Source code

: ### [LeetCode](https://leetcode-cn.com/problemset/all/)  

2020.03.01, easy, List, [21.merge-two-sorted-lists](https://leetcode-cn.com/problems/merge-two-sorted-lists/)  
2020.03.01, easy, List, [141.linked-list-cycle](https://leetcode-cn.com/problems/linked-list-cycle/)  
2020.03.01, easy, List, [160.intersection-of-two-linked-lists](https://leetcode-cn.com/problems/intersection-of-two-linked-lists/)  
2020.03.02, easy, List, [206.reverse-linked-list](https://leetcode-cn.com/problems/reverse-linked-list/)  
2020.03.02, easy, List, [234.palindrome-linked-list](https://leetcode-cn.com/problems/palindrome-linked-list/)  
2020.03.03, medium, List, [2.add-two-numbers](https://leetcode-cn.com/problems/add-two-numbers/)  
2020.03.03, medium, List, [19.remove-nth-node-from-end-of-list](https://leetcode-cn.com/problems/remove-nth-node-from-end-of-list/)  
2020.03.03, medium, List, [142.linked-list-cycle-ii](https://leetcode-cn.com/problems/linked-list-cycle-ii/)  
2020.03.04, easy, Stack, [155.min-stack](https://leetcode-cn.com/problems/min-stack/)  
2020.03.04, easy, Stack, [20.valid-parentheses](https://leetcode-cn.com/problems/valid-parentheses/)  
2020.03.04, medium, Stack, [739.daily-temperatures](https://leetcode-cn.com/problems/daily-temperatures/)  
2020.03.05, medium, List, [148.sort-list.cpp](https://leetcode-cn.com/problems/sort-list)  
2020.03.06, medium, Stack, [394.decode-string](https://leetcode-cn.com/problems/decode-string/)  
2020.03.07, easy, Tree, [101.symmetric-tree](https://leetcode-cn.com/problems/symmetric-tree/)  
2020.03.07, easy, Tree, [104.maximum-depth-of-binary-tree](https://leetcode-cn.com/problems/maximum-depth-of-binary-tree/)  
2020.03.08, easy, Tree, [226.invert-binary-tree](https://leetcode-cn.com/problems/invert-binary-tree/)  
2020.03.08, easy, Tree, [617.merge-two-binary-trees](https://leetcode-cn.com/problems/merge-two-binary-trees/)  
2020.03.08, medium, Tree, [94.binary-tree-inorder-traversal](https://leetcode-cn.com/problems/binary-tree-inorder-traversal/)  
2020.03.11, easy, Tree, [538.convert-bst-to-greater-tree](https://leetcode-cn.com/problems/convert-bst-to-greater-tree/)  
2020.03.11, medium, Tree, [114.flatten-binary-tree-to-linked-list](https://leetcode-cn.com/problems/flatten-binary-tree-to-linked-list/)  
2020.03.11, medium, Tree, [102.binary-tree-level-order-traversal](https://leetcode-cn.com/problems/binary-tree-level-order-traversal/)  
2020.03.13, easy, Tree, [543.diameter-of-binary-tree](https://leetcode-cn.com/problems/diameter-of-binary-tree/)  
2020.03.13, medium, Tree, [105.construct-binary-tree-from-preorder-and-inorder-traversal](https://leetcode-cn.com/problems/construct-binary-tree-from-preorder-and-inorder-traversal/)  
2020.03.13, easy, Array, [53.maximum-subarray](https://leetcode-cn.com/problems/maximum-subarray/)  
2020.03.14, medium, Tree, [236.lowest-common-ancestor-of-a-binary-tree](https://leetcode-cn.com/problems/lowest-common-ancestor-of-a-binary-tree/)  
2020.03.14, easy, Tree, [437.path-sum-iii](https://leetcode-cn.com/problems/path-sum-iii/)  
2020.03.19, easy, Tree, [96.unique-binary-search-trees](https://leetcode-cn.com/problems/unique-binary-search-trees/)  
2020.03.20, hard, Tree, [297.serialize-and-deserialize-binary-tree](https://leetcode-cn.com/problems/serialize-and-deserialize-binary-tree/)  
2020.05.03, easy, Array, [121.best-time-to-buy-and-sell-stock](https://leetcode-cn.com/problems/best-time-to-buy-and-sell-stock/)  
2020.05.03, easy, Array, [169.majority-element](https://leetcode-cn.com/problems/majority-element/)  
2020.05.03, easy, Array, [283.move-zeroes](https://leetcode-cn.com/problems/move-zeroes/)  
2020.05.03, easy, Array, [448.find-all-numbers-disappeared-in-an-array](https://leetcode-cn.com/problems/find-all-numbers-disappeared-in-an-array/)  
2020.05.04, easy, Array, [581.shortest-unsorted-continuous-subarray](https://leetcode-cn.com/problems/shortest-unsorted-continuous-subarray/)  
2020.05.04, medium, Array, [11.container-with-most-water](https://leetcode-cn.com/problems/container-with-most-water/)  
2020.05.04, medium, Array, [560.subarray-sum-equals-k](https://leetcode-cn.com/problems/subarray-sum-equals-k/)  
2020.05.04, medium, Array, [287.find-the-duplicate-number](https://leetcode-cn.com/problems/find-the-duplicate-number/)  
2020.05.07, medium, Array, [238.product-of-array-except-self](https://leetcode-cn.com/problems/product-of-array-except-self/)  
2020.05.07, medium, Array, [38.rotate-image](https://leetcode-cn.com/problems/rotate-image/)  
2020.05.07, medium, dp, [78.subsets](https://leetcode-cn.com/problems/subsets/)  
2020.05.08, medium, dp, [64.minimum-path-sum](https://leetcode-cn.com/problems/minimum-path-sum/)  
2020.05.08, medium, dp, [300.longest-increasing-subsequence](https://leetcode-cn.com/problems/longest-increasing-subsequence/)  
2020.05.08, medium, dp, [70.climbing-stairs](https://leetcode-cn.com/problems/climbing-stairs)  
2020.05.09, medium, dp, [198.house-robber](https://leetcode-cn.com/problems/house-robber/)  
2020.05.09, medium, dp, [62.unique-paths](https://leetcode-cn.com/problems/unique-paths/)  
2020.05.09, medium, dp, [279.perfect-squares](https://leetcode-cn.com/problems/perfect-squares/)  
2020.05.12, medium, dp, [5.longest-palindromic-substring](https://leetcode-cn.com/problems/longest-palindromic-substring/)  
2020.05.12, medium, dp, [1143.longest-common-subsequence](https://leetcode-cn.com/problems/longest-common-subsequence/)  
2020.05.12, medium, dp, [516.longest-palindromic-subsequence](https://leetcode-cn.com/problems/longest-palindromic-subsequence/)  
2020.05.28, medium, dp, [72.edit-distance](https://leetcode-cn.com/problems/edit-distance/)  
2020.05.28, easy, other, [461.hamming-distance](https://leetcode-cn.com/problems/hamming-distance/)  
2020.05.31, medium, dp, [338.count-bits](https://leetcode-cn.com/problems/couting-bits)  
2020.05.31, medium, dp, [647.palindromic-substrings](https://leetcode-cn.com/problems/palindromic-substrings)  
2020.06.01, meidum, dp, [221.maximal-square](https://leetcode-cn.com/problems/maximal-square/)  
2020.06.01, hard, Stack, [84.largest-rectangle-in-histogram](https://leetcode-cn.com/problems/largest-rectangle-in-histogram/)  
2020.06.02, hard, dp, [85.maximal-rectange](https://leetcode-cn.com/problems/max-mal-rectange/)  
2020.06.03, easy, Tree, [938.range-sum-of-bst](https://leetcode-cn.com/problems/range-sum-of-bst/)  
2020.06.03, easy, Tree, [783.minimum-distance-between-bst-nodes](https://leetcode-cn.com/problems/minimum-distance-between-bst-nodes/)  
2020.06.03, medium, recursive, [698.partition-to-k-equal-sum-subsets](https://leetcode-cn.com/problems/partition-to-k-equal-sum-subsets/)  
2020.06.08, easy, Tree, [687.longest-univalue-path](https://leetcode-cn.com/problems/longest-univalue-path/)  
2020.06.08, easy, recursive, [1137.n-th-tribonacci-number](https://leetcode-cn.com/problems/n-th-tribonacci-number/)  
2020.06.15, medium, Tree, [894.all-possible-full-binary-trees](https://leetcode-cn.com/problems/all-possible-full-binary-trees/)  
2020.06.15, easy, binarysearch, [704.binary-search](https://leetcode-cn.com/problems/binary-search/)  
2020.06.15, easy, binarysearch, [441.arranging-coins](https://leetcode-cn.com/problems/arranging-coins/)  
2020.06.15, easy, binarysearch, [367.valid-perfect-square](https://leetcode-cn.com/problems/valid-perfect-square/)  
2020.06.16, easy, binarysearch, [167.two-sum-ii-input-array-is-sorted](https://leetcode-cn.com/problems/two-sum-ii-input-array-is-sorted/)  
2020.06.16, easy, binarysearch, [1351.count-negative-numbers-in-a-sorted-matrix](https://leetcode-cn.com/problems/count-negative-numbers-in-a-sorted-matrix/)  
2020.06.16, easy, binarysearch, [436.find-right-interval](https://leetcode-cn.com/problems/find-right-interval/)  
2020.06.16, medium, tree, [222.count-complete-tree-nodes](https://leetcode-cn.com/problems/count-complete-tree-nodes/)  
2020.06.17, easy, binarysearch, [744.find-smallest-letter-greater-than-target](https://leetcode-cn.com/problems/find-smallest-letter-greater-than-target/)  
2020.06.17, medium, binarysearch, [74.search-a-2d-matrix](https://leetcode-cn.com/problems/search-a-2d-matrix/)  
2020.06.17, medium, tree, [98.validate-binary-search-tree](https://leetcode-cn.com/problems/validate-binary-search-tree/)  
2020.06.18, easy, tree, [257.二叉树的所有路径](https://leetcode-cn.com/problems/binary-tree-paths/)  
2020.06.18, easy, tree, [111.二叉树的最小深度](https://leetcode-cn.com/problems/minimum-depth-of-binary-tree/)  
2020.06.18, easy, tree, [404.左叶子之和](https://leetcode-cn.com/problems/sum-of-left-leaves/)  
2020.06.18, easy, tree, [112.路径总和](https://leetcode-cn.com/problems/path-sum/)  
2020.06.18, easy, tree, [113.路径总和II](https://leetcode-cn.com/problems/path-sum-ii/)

^^^^^^^^

* Exercise:
Search the entries for the word "recursive", then gather every line that has it.

* Your response:
2020.06.03, medium, recursive, [698.partition-to-k-equal-sum-subsets](https://leetcode-cn.com/problems/partition-to-k-equal-sum-subsets/)  
2020.06.08, easy, recursive, [1137.n-th-tribonacci-number](https://leetcode-cn.com/problems/n-th-tribonacci-number/)  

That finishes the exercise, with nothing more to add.